Zerk tira sur le fil, l’émetteur glissa sous la porte, ce fut le dernier son qu’Adamsberg entendit. Sauf le souffle de son acouphène agonisant qui bruissait dans son oreille, presque disparu réalisa-t-il à cet instant. À moins qu’il ne s’agisse du soupir de la femme vermeille qui dormait sur la couchette du bas, à côté de lui à droite. Adamsberg se prit à souhaiter que la vampir Vesna sorte de son cercueil et vienne lui sucer le sang, lui donnant la vie éternelle. Ou simplement de la compagnie. Mais rien à faire. Même dans ce tombeau, il ne croyait à rien. Sans qu’il puisse le contrôler, son corps trembla pendant quelques secondes. Quelques secousses convulsives, le début du déraillage organique sûrement. Sa pensée affolée fila vers l’homme aux doigts d’or puis vers son fusible F3. Le soin du Dr Josselin le ferait-il résister plus longtemps que d’autres ? Avec son fusible et son pariétal réparés ? Un nouveau frisson le glaça sous son bandage de scotch. Non. Aucune chance.
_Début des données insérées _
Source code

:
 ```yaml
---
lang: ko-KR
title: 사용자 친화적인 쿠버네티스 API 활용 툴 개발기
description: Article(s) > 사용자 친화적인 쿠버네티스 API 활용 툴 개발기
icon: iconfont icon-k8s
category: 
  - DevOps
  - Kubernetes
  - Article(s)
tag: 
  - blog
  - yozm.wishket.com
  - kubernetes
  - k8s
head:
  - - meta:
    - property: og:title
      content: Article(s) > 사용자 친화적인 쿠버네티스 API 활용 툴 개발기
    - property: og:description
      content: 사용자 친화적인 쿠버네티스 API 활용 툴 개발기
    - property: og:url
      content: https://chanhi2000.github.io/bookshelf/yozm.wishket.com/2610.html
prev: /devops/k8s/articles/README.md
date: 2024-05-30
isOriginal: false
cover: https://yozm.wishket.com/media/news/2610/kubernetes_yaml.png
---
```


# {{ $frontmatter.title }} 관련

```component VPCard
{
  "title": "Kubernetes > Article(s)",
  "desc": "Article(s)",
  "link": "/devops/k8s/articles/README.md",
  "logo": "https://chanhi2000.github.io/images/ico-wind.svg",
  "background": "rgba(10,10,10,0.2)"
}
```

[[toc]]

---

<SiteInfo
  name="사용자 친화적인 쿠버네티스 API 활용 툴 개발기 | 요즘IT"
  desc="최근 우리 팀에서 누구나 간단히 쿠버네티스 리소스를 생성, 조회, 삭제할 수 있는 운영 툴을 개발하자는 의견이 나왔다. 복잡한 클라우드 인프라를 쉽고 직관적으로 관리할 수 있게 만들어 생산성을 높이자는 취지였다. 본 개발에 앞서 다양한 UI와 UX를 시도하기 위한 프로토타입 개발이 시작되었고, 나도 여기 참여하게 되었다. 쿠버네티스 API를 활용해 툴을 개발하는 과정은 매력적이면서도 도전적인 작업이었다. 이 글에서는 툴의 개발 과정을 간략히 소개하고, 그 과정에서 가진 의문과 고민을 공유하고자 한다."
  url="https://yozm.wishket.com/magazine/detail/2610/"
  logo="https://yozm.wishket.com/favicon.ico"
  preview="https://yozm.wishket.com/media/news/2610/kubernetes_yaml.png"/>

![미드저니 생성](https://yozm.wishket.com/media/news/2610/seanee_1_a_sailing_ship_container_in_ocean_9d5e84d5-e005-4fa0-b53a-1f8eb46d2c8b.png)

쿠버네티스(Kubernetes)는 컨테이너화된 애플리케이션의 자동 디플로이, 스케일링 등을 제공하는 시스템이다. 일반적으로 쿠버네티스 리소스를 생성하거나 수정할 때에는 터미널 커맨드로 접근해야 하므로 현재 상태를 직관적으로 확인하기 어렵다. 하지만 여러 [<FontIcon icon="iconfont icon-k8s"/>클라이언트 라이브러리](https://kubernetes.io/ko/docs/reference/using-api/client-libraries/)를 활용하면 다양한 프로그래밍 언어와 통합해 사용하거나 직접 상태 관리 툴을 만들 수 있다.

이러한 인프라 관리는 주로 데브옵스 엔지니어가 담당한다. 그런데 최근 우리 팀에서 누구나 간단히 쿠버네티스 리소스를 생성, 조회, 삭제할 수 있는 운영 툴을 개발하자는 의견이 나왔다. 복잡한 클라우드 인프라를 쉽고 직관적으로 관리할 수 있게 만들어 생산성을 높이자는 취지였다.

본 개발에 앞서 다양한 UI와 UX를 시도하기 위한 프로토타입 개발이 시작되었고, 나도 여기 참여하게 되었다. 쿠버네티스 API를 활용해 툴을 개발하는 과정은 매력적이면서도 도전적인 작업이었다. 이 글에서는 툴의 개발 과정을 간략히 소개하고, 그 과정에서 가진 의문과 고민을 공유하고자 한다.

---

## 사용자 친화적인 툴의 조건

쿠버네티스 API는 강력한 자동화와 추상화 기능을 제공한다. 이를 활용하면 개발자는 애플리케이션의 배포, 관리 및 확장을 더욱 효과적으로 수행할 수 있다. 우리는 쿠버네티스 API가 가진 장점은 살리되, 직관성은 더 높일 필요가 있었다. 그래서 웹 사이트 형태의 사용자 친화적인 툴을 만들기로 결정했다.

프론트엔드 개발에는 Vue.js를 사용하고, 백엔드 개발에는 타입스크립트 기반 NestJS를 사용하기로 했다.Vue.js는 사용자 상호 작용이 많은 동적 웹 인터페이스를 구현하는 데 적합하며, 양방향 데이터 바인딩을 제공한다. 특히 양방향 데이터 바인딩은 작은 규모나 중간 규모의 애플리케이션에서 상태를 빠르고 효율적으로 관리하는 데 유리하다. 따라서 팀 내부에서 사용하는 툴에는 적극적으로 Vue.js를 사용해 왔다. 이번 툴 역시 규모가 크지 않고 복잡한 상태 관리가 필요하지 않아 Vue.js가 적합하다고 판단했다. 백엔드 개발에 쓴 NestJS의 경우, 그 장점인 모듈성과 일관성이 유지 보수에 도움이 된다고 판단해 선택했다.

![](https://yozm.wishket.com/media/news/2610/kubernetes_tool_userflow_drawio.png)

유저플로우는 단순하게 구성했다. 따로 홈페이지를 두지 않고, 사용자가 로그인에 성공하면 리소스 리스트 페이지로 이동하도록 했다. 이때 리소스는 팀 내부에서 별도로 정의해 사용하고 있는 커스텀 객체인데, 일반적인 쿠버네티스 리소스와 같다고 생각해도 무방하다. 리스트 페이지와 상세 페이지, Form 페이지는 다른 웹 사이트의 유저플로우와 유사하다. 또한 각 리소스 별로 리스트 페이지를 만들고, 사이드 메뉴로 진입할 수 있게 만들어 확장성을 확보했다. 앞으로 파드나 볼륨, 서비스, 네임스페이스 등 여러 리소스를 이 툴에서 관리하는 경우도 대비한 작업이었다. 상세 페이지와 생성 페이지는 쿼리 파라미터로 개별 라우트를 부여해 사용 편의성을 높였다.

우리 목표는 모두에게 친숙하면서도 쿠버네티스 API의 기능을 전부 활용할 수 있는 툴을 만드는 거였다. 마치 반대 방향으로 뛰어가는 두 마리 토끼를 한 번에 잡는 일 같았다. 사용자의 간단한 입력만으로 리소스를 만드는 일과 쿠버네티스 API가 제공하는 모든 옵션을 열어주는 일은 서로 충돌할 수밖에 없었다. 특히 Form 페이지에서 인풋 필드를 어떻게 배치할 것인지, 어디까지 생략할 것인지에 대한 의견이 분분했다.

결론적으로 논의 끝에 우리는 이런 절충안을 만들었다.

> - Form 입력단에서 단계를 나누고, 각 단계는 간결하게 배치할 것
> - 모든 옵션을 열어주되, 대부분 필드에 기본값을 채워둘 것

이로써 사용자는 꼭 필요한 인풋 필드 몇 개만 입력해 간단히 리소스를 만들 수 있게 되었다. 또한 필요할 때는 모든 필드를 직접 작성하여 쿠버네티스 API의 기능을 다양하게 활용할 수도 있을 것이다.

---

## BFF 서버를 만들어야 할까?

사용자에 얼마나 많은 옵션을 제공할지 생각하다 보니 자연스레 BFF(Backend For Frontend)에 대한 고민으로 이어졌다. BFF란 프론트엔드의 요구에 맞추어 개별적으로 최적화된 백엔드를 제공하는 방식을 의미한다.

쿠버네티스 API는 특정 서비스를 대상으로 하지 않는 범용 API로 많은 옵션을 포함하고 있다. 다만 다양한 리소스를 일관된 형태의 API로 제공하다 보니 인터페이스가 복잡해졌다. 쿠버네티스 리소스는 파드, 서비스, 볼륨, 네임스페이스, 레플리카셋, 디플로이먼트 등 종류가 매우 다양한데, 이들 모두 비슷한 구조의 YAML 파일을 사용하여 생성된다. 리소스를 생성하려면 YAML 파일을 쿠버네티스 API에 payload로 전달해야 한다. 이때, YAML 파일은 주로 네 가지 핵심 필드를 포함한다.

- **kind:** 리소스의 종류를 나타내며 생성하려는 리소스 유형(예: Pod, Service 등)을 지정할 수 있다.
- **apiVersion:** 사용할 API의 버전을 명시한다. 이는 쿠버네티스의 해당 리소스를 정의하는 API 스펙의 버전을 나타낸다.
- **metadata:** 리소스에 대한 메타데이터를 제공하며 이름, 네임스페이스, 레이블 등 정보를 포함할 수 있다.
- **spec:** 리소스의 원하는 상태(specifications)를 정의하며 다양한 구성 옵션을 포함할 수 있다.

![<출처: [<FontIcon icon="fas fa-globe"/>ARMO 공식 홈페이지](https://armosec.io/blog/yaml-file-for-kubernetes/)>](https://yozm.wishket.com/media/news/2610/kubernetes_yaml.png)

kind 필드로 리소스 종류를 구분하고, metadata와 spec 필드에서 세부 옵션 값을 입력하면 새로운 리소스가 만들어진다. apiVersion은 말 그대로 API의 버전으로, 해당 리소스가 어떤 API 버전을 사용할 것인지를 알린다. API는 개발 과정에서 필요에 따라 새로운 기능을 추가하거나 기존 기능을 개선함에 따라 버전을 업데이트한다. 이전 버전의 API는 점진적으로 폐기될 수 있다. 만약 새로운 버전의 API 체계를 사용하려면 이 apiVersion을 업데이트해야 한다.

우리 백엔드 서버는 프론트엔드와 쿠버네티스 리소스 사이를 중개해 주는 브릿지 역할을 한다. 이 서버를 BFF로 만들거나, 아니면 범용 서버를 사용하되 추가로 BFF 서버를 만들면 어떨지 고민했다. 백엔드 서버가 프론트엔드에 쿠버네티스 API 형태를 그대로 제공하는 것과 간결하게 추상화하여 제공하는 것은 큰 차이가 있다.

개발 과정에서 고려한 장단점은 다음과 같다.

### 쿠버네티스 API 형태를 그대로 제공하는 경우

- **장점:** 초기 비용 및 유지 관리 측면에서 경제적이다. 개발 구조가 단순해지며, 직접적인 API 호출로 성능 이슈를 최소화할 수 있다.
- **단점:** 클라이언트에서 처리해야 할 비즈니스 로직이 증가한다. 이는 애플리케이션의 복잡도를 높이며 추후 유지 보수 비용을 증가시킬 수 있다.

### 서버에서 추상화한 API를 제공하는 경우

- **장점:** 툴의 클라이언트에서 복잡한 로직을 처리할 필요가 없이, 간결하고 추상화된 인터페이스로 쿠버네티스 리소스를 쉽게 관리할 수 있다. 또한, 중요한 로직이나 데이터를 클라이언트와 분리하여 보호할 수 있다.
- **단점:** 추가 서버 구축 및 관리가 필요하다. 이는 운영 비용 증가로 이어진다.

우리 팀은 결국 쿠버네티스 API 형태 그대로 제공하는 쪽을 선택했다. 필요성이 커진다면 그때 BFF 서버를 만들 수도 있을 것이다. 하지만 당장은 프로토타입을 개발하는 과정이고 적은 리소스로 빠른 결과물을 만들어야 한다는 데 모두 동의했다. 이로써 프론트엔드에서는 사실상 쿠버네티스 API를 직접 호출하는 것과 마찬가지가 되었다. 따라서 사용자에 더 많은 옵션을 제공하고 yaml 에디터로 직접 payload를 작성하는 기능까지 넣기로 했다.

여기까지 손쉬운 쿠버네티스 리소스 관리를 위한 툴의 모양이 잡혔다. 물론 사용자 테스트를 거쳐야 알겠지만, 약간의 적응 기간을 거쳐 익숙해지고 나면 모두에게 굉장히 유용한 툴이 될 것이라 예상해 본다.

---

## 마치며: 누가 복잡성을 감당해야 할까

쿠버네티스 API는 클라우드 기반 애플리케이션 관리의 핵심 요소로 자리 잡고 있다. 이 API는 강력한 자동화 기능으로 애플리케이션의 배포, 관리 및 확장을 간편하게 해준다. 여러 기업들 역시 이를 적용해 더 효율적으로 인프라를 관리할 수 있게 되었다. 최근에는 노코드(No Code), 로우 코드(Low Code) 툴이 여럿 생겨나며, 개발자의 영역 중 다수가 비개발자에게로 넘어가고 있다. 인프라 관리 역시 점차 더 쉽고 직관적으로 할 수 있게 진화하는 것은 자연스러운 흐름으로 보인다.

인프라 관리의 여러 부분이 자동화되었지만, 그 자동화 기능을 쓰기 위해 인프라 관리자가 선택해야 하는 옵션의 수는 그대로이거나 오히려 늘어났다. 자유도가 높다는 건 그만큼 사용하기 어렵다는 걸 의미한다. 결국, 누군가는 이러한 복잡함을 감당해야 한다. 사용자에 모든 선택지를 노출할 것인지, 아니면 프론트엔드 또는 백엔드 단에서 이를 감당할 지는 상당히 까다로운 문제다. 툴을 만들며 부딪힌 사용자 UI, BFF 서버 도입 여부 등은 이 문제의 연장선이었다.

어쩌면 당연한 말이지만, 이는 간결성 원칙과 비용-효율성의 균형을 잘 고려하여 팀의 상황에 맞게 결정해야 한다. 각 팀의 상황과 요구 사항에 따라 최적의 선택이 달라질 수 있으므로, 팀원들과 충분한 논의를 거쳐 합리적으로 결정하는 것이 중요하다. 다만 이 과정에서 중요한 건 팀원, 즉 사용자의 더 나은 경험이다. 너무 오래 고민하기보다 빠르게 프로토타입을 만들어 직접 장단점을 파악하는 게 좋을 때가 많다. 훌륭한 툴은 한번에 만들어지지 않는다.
À quoi faut-il penser quand on va mourir ?

Des vers lui traversèrent l’esprit, lui qui n’en avait jamais retenu un seul. C’était comme ce mot kobasice dont il se souvenait. S’il avait vécu jusqu’au lendemain, il se serait peut-être éveillé en sachant l’anglais. En se souvenant normalement des choses, comme les autres.

Dans la nuit du tombeau, Toi qui m’as…

C’était un des vers que Danglard marmonnait souvent, entre mille autres. Mais il ne se rappelait pas la fin.

Dans la nuit du tombeau, Toi qui m’as…

Déjà il ne sentait plus le bas de ses jambes. Il mourrait là comme un vampir, la bouche scellée et les pieds noués. Ainsi ne peuvent-ils plus jamais ressortir. Mais Peter Plogojowitz l’avait fait, lui. Il était reparti comme la flamme à partir d’une bricole de ses propres décombres. Il s’était emparé de Higegatte, de la femme de ce Dante, et des jeunes lycéennes. Il avait continué à asservir la famille vampirisée de ce soldat serbe. Famille vengeresse dont descendait ce cinglé de Zerk à coup certain, mais il ne pourrait plus adresser des texti à Danglard pour le savoir. Salopard de Weill qui lui avait fait ôter son GPS. Pourquoi ?

Dans la nuit du tombeau, Toi qui m’as consolé[4].

Il avait retrouvé la suite du vers. Il respirait par petites bouffées, plus difficiles que tout à l’heure. Asphyxie plus rapide encore qu’il ne l’avait pensé, Zerk savait y faire.

Tout à l’heure quand ? Cela devait faire une heure que Zerk avait quitté le cimetière. Il n’entendait pas la cloche de l’église pour le guider. Trop loin du village. Ni ne pouvait voir ses montres, pas même capables de lui donner l’heure des pissées de Lucio.

Dans la nuit du tombeau, Toi qui m’as consolé.

Il y avait une suite dans ce poème, quelque chose comme les soupirs de la sainte et les cris de la fée. Oui, comme Vesna.

Une respiration, une autre. La sienne.

Arnold Paole. Il avait retrouvé le nom du soldat vaincu par Peter Plogojowitz. Et cela, il ne l’oublierait jamais.